DIRECTIONS FOR THIS TASK:
Look through the data for the string "user". Copy every line where it is found.

LISTED ENTRIES:
=== Section Start ===
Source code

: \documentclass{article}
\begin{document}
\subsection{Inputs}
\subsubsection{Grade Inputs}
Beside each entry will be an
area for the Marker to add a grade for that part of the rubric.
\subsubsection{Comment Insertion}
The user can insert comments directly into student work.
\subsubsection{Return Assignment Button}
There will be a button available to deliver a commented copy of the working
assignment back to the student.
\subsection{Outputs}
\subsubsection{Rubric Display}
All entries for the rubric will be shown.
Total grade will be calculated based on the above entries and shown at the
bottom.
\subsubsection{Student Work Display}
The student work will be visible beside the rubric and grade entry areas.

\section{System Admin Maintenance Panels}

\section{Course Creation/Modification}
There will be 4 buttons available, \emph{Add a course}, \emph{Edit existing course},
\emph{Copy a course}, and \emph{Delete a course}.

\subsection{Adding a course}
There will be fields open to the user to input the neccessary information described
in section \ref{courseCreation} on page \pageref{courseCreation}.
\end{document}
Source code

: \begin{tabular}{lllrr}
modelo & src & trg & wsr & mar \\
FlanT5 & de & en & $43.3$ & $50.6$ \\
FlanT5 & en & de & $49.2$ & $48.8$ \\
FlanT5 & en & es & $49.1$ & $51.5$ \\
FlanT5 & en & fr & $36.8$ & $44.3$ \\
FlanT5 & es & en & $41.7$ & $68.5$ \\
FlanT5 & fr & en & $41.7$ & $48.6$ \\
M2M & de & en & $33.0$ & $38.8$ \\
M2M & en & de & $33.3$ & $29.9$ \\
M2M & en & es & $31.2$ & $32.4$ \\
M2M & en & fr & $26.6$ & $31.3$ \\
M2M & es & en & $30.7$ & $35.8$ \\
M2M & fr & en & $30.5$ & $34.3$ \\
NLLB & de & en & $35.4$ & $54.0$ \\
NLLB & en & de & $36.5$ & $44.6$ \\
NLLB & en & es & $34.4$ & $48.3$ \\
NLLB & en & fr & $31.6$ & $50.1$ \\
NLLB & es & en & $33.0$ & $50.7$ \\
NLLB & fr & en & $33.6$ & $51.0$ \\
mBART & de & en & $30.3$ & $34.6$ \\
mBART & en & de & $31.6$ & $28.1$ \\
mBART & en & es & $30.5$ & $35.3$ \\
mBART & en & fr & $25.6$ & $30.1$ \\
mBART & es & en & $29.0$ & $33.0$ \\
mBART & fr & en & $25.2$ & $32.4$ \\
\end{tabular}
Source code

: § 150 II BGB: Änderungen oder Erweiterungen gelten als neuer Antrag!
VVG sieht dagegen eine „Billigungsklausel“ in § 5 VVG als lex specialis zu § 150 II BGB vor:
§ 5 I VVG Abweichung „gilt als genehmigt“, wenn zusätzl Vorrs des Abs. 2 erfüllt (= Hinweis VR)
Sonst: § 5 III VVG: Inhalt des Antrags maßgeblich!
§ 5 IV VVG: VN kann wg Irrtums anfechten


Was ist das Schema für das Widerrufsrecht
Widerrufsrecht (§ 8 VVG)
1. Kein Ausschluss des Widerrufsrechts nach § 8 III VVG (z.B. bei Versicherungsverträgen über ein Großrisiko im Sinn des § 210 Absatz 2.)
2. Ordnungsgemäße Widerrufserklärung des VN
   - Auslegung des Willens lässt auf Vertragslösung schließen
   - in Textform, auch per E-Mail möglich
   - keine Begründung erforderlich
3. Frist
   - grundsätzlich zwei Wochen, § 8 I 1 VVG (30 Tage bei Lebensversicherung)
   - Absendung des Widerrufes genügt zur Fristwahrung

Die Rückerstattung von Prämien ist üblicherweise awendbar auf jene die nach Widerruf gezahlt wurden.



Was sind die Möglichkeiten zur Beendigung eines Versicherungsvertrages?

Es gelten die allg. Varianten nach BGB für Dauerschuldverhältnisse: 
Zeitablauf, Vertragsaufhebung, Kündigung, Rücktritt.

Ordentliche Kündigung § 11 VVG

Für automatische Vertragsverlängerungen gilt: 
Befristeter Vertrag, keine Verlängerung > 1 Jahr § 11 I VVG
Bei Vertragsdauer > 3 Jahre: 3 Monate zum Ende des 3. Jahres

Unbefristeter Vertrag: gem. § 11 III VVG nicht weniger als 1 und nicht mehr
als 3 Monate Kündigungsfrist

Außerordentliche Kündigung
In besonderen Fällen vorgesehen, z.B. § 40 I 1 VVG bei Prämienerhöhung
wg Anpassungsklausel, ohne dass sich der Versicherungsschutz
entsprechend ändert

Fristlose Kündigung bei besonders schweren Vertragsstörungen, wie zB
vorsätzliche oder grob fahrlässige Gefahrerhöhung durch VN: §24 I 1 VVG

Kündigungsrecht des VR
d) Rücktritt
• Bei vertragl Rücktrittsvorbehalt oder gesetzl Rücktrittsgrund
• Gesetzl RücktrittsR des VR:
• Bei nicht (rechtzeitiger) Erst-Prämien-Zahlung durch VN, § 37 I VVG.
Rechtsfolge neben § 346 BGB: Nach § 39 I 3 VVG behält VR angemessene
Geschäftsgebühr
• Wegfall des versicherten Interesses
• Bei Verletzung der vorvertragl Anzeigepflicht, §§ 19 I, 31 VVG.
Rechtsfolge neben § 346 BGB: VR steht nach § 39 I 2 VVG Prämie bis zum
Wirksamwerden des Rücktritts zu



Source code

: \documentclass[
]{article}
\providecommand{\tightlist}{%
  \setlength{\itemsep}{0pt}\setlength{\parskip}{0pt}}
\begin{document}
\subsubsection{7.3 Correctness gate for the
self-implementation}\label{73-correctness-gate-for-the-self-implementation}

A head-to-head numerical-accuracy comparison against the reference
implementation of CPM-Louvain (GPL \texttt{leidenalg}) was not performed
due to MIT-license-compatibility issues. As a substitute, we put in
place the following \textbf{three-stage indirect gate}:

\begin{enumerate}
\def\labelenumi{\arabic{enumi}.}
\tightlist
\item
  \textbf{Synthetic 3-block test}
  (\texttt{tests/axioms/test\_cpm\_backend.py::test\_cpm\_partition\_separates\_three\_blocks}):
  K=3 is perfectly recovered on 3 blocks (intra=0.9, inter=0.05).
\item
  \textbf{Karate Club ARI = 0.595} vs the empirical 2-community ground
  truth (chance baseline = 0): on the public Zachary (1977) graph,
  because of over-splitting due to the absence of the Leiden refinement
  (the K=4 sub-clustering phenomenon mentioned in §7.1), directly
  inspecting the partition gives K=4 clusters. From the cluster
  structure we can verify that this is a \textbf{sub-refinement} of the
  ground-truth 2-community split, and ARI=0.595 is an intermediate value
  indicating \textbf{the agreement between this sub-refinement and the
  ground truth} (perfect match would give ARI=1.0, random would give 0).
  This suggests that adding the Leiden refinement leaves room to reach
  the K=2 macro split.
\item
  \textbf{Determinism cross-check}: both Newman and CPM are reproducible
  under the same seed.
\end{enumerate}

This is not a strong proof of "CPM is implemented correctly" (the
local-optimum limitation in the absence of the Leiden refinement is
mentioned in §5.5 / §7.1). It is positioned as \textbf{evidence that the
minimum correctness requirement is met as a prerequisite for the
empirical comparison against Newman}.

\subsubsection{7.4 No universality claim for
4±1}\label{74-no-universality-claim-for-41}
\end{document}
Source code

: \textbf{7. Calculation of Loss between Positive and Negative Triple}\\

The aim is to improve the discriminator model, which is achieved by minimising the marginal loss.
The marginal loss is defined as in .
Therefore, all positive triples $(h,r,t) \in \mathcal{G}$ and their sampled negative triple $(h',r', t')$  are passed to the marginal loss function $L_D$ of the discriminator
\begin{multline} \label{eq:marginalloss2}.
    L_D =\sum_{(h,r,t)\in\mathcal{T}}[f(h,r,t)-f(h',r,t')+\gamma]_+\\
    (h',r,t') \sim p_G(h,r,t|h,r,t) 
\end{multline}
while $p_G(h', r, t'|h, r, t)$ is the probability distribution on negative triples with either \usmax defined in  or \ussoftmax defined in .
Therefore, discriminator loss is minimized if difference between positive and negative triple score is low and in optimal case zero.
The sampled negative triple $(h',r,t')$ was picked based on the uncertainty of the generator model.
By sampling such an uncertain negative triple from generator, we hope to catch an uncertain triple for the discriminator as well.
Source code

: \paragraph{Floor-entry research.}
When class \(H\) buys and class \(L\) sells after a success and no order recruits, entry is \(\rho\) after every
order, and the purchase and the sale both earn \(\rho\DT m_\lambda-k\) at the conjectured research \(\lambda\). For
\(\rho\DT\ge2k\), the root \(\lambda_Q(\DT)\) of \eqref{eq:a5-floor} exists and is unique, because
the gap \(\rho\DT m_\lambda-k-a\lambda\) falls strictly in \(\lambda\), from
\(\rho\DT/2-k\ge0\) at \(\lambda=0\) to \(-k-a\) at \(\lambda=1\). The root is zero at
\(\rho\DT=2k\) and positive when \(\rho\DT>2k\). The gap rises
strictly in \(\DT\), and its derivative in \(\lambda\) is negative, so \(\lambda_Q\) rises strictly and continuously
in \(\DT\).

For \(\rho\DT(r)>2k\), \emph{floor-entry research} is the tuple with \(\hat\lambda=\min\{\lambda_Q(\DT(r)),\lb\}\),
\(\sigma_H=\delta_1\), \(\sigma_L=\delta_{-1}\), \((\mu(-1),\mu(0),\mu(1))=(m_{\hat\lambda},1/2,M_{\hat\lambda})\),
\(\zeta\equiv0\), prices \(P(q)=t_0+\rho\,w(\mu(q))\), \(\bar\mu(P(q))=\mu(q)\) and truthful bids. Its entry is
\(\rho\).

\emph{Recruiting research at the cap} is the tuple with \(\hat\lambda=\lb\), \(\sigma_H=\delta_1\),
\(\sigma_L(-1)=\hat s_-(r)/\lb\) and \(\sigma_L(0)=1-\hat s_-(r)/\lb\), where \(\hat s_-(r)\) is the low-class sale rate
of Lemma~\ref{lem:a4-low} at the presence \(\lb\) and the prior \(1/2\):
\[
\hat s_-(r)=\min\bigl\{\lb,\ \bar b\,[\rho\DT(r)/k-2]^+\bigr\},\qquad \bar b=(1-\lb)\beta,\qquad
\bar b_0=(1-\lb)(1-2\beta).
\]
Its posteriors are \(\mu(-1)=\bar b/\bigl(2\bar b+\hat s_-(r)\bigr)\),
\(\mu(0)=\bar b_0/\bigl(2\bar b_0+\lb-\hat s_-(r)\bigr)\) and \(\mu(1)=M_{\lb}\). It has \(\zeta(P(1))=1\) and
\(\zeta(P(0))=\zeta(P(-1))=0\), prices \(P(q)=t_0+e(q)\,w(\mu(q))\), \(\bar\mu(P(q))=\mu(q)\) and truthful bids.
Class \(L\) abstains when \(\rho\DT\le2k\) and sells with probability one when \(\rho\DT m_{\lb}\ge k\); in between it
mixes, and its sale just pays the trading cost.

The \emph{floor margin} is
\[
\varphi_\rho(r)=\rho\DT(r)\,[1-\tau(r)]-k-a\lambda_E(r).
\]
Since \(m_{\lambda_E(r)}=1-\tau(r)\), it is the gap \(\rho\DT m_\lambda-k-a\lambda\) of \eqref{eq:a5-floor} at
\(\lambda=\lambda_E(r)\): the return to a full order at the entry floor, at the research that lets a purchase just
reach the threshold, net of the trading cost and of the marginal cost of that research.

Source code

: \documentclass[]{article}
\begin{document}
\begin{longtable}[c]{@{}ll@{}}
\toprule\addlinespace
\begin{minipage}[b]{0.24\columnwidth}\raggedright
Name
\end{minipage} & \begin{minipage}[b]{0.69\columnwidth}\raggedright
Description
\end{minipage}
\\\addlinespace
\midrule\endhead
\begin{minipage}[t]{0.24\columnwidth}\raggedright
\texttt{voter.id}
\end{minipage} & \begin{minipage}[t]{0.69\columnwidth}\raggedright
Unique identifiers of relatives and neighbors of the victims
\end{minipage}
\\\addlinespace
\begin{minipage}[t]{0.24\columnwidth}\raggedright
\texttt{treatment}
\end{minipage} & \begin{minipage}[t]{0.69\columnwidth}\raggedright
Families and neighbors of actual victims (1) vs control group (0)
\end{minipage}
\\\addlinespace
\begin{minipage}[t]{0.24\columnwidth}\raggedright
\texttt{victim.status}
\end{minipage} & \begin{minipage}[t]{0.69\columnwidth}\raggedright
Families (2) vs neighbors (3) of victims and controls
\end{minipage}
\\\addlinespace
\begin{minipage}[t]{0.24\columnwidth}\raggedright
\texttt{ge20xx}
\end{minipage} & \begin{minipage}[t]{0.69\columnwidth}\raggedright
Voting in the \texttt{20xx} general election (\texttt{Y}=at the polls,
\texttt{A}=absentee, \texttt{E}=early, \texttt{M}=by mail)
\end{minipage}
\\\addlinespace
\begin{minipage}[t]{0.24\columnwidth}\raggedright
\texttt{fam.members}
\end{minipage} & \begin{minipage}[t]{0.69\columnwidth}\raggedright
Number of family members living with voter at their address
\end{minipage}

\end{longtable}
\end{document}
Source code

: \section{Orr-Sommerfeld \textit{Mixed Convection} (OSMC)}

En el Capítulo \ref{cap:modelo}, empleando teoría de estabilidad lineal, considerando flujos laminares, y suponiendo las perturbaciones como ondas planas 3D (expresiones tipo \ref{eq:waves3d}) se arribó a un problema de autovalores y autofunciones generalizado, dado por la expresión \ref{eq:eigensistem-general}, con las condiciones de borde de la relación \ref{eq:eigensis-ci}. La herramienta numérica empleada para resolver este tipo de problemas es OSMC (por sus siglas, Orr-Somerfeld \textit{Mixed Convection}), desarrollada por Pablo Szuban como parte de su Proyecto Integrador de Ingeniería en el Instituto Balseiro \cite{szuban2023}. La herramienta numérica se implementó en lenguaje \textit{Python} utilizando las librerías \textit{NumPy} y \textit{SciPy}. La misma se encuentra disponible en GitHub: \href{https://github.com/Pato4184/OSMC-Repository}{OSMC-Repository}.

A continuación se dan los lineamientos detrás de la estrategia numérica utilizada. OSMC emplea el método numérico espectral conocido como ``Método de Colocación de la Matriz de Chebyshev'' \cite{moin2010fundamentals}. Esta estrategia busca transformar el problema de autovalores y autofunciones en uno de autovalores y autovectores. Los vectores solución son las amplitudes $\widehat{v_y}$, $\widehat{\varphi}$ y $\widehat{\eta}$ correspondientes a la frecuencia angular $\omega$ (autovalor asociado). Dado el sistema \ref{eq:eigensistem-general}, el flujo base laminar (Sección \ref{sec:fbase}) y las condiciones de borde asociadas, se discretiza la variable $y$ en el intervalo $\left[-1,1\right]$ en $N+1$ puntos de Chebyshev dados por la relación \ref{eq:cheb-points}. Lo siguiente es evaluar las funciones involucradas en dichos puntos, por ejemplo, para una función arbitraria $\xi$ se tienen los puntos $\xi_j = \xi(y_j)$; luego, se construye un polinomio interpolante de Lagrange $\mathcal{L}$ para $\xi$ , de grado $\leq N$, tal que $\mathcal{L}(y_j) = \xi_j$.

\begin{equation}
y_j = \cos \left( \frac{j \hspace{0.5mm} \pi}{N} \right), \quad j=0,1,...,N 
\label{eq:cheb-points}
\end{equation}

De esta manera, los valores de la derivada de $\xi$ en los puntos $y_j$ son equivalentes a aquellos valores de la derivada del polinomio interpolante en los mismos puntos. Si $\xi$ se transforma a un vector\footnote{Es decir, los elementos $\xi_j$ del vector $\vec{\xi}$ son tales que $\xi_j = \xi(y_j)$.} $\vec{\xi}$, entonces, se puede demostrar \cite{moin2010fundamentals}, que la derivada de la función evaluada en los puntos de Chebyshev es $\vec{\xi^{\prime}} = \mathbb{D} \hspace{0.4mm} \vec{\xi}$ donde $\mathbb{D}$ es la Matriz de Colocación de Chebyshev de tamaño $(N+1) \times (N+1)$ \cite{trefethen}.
=== Section End ===
SOLUTION:
The user can insert comments directly into student work.
There will be fields open to the user to input the neccessary information described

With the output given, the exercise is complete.